However, that doesn’t seem to be in the cards for the moment – instead, the California carmaker has revised its lineup of S and X variants, reintroducing the option to buy a battery pack with software-limited range and unbundling Ludicrous Mode from the Performance variant.
The news isn’t as momentous as a battery update would have been (although we’re pretty sure that will happen eventually), but as Electrek pointed out, it’s a good business move. It allows Tesla to streamline production by building only a single (100 kWh) battery pack for Models S and X, and also lets it offer a lower price to buyers who don’t feel the need to have the ultimate in range and performance.

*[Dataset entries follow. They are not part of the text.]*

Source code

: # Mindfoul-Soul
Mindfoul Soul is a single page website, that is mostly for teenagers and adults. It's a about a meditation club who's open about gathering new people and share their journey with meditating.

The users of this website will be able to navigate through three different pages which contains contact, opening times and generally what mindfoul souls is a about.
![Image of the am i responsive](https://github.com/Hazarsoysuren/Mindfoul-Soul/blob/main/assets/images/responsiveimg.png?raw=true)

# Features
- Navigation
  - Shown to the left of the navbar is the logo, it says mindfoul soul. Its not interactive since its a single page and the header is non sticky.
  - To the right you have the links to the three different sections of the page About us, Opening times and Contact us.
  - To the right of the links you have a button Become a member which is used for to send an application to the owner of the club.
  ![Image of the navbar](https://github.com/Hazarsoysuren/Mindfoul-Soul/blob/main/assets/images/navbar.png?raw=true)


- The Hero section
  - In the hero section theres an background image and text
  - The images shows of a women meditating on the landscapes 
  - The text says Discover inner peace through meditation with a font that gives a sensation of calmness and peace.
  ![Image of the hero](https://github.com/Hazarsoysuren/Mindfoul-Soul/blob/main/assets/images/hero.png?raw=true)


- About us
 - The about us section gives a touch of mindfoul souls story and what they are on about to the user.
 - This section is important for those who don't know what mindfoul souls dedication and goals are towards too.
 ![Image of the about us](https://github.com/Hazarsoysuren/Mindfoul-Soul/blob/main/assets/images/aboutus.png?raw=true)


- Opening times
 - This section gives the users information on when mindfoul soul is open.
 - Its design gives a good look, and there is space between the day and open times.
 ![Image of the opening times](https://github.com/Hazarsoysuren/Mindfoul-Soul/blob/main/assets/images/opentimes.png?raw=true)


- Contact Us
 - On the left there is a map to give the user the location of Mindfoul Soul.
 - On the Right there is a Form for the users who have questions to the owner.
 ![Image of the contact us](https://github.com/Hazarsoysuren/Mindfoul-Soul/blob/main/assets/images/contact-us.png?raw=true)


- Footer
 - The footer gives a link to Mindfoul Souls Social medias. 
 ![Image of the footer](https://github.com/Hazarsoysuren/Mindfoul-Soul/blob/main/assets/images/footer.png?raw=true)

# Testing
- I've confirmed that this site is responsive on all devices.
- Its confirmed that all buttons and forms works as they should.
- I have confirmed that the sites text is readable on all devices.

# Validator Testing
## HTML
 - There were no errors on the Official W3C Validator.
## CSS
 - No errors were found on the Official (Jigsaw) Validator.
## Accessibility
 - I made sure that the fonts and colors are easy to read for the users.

Tesla also lowered the price of the Extended Range (formerly known as 100) variants by $1,000, and dropped the previous numerical naming scheme. Here’s the new lineup:
|Model S||310 miles||4.1 seconds||$85,000|
|Model X||270 miles||4.7 seconds||$88,000|
|Model S Extended Range||335 miles||4.1 seconds||$93,000|
|Model X Extended Range||295 miles||4.7 seconds||$96,000|
|Model S Performance||315 miles||3.0 seconds||$112,000|
|Model X Performance||289 miles||3.5 seconds||$117,000|
|Model S Performance w/Ludicrous Mode||315 miles||2.4 seconds||$132,000|
|Model X Performance w/Ludicrous Mode||289 miles||2.8 seconds||$137,000|
Model S and Model X owners can upgrade to the Extended Range version via an over-the-air update for $8,000.